Wednesday 3 January 2018

Picturesque Matchstickable Messages – STATUS QUO***

Black Veils Of Melancholy/When My Mind Is Not Live/Ice In The Sun/Elizabethan Dreams/Gentleman Joe’s Sidewalk Café/Paradise Flat/Technicolor Dreams/Spicks & Specks/Sheila/Sunny Cellophane Skies/Green Tambourine/Pictures Of Matchstick Men

Picturesque Matchstickable Messages was the debut album from the British boogie rock band Status Quo. However, this LP is pure pop, a musical genre not to the liking of the group. A change of direction in the early 1970s would result in decades of commercial success. Includes the top ten hits Pictures Of Matchstick Men and Ice In the Sun.

“I suspect that the only people really interested in this album are those looking to complete their Status Quo collection. On that basis, you probably wouldn't hate this album but you may not love it either. Most of the tunes are ones you can sing along to and quite enjoy, even if they do sound as though they're from a different era.”

“A fun, if slight album. Sound wise it's junk - tinny and wretchedly produced. But in terms of creativity, songwriting, melody, it's a triumph. Not the greatest thing I've ever heard but it makes for a fun listen, mostly due to the simplistic but melodic guitar lines which are amateurish and unpretentious in the best sense of those words.”

“Status Quo's debut is a far cry from the boogie rock that they have been synonymous with for the last forty years. Instead it's a psychedelic pop album that's bears almost no relation to their work post 1970. Everyone who has heard the group’s big single Pictures Of Matchstick Men will know that this is no boogie rock, but is it any good? Well the answer is yes and no. It's certainly not the classic that that single might suggest, but it's by no means an embarrassing skeleton in Quo's closet.”

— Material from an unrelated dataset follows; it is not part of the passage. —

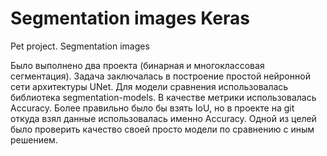 # Segmentation images Keras
Pet project. Segmentation images

Было выполнено два проекта (бинарная и многоклассовая сегментация). Задача заключалась в построение простой нейронной сети архитектуры UNet. Для модели сравнения использовалась библиотека segmentation-models. 
В качестве метрики использовалась Accuracy. Более правильно было бы взять IoU, но в проекте на git откуда взял данные использовалась именно Accuracy. Одной из целей было проверить качество своей просто модели по сравнению с иным решением.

“Twelve songs, and not all that much substance is to be found here. The album remains quite charming though and definitely has decent tunes in places. A period piece tied to the late sixties, very much of that era lyrically but still offering a catchy and endearing way with melody.”

“Barring Pictures Of Matchstick Men and Ice In The Sun, there is nothing exceptional about this album. As an artefact of its era it's as valid as any other, but in terms of listenability there are many better albums from this era that pull off this psych-pop stuff with much more successful results.”